Your objective => Each line in the records below, from the one that contains "c++ -std=c++17 -O3" to the one that contains "The second command", should be reproduced exactly, the first and last included.

▶

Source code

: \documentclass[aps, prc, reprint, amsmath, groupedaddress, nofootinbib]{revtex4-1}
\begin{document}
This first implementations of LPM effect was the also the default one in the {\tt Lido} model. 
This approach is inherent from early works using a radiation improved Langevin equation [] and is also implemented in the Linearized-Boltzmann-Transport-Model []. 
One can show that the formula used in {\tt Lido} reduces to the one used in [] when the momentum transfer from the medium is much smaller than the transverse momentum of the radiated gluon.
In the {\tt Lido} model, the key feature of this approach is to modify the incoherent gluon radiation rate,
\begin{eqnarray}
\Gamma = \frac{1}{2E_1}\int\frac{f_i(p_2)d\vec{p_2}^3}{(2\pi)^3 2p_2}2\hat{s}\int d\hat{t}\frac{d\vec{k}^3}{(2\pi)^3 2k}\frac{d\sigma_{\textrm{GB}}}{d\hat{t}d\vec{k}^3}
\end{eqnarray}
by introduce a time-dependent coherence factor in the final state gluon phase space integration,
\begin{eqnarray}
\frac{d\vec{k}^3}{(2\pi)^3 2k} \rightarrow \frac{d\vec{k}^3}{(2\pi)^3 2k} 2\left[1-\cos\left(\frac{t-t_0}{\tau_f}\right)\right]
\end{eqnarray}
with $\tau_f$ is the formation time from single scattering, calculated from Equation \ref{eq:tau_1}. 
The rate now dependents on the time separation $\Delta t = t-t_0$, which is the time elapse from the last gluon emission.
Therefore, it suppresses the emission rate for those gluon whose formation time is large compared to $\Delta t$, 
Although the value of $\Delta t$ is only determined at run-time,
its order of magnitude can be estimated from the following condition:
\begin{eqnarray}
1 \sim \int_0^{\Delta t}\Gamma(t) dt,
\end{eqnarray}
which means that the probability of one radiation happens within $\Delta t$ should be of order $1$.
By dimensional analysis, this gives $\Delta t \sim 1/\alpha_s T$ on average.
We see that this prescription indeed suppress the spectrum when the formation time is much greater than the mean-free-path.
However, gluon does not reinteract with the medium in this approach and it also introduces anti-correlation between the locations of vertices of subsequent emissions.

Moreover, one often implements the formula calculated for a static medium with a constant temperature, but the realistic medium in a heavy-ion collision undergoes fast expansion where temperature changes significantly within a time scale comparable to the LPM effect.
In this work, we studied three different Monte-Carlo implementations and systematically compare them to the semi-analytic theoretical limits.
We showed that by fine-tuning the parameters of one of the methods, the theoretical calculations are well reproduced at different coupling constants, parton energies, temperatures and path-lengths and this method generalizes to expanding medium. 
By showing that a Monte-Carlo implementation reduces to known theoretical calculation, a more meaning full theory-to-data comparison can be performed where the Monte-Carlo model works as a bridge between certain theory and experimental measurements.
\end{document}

◀
▶

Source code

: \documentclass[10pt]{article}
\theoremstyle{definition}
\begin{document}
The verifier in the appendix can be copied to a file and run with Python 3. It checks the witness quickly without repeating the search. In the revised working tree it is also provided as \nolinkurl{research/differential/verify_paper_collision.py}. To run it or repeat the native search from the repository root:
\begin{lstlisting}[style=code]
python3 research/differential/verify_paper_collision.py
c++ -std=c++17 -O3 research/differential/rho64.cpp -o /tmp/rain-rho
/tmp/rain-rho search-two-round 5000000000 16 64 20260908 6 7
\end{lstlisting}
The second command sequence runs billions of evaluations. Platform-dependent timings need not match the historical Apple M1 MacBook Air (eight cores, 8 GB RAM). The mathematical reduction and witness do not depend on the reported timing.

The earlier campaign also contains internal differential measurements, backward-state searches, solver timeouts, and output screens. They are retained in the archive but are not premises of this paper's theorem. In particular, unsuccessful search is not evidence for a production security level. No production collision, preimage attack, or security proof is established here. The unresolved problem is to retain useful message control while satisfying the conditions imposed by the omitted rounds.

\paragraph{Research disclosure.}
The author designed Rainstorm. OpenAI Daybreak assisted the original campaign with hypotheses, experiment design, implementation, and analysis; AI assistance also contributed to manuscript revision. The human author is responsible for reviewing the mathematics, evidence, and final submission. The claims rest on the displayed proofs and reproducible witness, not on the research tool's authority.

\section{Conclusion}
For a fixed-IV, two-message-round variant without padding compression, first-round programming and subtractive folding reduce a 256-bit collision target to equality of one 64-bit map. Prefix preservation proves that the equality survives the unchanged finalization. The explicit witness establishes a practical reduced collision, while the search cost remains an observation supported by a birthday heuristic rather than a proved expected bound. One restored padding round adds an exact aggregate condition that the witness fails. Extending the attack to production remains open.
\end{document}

◀

Answer space =>
c++ -std=c++17 -O3 research/differential/rho64.cpp -o /tmp/rain-rho
/tmp/rain-rho search-two-round 5000000000 16 64 20260908 6 7
\end{lstlisting}
The second command sequence runs billions of evaluations. Platform-dependent timings need not match the historical Apple M1 MacBook Air (eight cores, 8 GB RAM). The mathematical reduction and witness do not depend on the reported timing.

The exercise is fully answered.